Robert Paxton is a highly cited and  influential scholar of fascism. In his1998  Five Stages of Fascism, he wrote: 

“Fascism is a political practice appropriate to the mass politics of the twentieth century. Moreover, it bears a different relationship to thought than do the nineteenth-century ‘isms.’ Unlike them, fascism does not rest on formal philosophical positions with claims to universal validity. There was no ‘Fascist Manifesto,’ no founding fascist thinker.  

Particular national variants of fascism differ far more profoundly one from another in themes and symbols than do the national variants of the true ‘isms.’ [eg, Hitler and Mussolini had very different ideologies] …fascisms are radically unique in their speech and insignia. They fit badly into any system of universal intellectual principles.”  

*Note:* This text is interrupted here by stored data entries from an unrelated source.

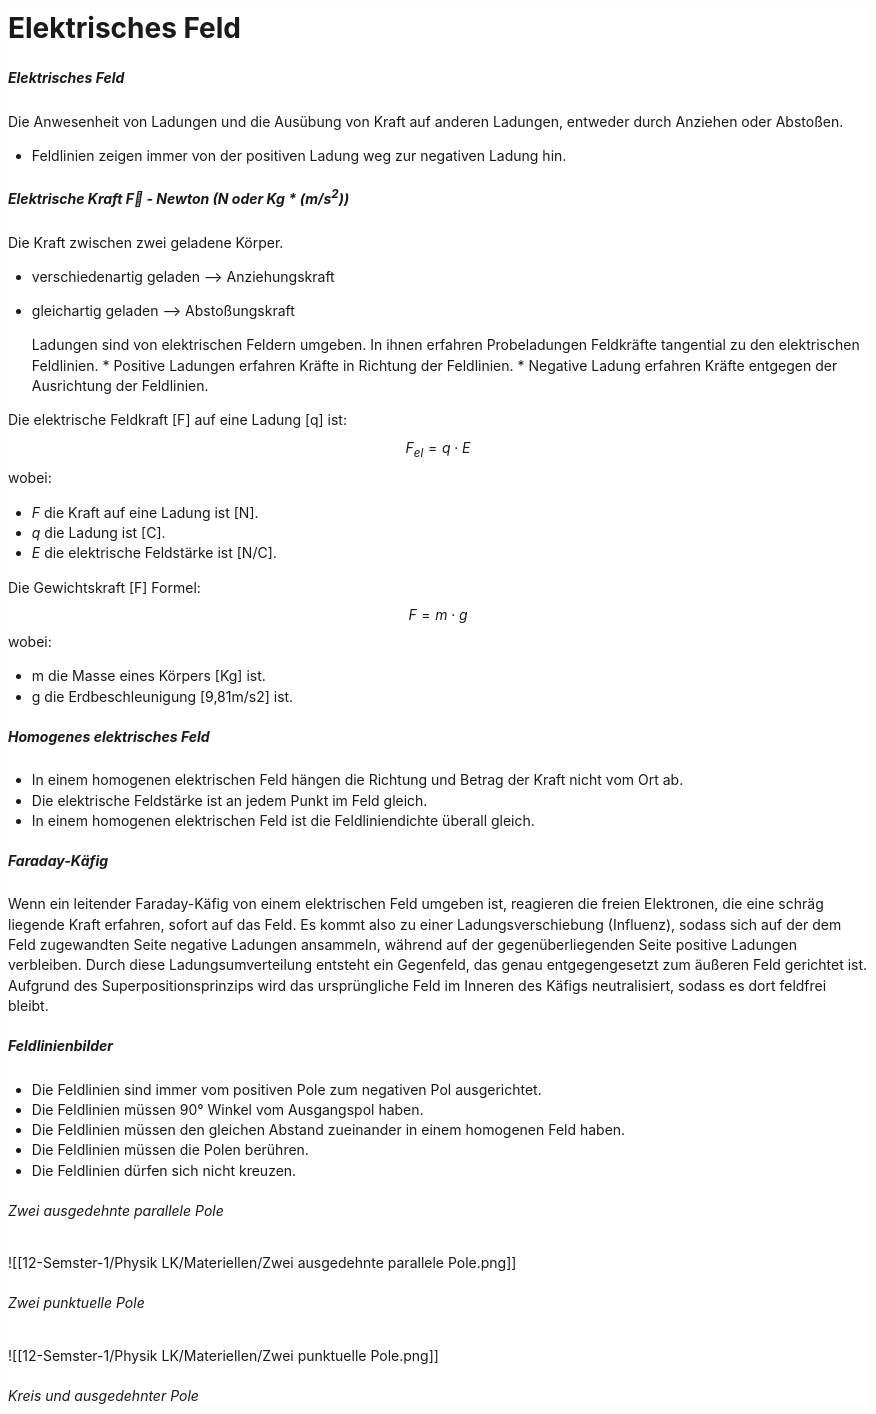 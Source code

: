 # Elektrisches Feld

##### Elektrisches Feld
Die Anwesenheit von Ladungen und die Ausübung von Kraft auf anderen Ladungen, entweder durch Anziehen oder Abstoßen. 
* Feldlinien zeigen immer von der positiven Ladung weg zur negativen Ladung hin.

##### Elektrische Kraft $\vec{F}$ - Newton (N oder $Kg*(m/s^2)$)
Die Kraft zwischen zwei geladene Körper.
- verschiedenartig geladen --> Anziehungskraft
- gleichartig geladen --> Abstoßungskraft

	Ladungen sind von elektrischen Feldern umgeben. In ihnen erfahren Probeladungen 
	Feldkräfte tangential zu den elektrischen Feldlinien. 
		* Positive Ladungen erfahren Kräfte in Richtung der Feldlinien. 
		* Negative Ladung erfahren Kräfte entgegen der Ausrichtung der Feldlinien.

Die elektrische Feldkraft [F] auf eine Ladung [q] ist:
$$F_{el}=q\cdot E$$
wobei:
* *F* die Kraft auf eine Ladung ist [N].
* *q* die Ladung ist [C].
* *E* die elektrische Feldstärke ist [N/C].


Die Gewichtskraft [F] Formel:
$$F=m\cdot g$$
wobei:
* m die Masse eines Körpers [Kg] ist.
* g die Erdbeschleunigung [9,81m/s2] ist.


##### Homogenes elektrisches Feld
* In einem homogenen elektrischen Feld hängen die Richtung und Betrag der Kraft nicht vom Ort ab.
* Die elektrische Feldstärke ist an jedem Punkt im Feld gleich.
* In einem homogenen elektrischen Feld ist die Feldliniendichte überall gleich.
 
##### Faraday-Käfig

Wenn ein leitender Faraday-Käfig von einem elektrischen Feld umgeben ist, reagieren die freien Elektronen, die eine schräg liegende Kraft erfahren, sofort auf das Feld. Es kommt also zu einer Ladungsverschiebung (Influenz), sodass sich auf der dem Feld zugewandten Seite negative Ladungen ansammeln, während auf der gegenüberliegenden Seite positive Ladungen verbleiben. Durch diese Ladungsumverteilung entsteht ein Gegenfeld, das genau entgegengesetzt zum äußeren Feld gerichtet ist. Aufgrund des Superpositionsprinzips wird das ursprüngliche Feld im Inneren des Käfigs neutralisiert, sodass es dort feldfrei bleibt.

##### Feldlinienbilder
* Die Feldlinien sind immer vom positiven Pole zum negativen Pol ausgerichtet.
* Die Feldlinien müssen 90° Winkel vom Ausgangspol haben.
* Die Feldlinien müssen den gleichen Abstand zueinander in einem homogenen Feld haben.
* Die Feldlinien müssen die Polen berühren.
* Die Feldlinien dürfen sich nicht kreuzen.
###### Zwei ausgedehnte parallele Pole
![[12-Semster-1/Physik LK/Materiellen/Zwei ausgedehnte parallele Pole.png]]
###### Zwei punktuelle Pole
![[12-Semster-1/Physik LK/Materiellen/Zwei punktuelle Pole.png]]
###### Kreis und ausgedehnter Pole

In his 2004 book The Anatomy of Fascism , Paxton continued to define fascism as a “form of political behavior”, not as an ideology, doctrine or set of principles.  However, in a 2024 interview, Paxton did say he considered  the “core” of fascism  to be “ authoritarian nationalism, with an enthusiastic mass base.” He has waffled on whether he’d consider Trump a fascist, having long avoided the "facile and polemical use of the fascist label". He did think Trump crossed the red line in 2021 with January 6 but has since hedged on calling him a fascist in various interviews. Paxton has noted though that Trump’s personality, especially his need for adulation, lends itself to fascist political behavior.   

I am not quoting Paxton as the ultimate authority on fascism. No scholar is. Historians and political scientists (aka “experts”) differ in their definitions of fascism and opinions of Trump. However, I have noticed that definitions of fascism have morphed over time,  perhaps repurposed to boost present-day relevance and create a tighter fit with current figures or political movements. In the process, the term has lost its complex specificity (as exemplified by Nazi Germany and Mussolini) and become loose collection of attributes, each existing along a continua of concern, with no clear boundaries between the beneficial, benign, and problematic.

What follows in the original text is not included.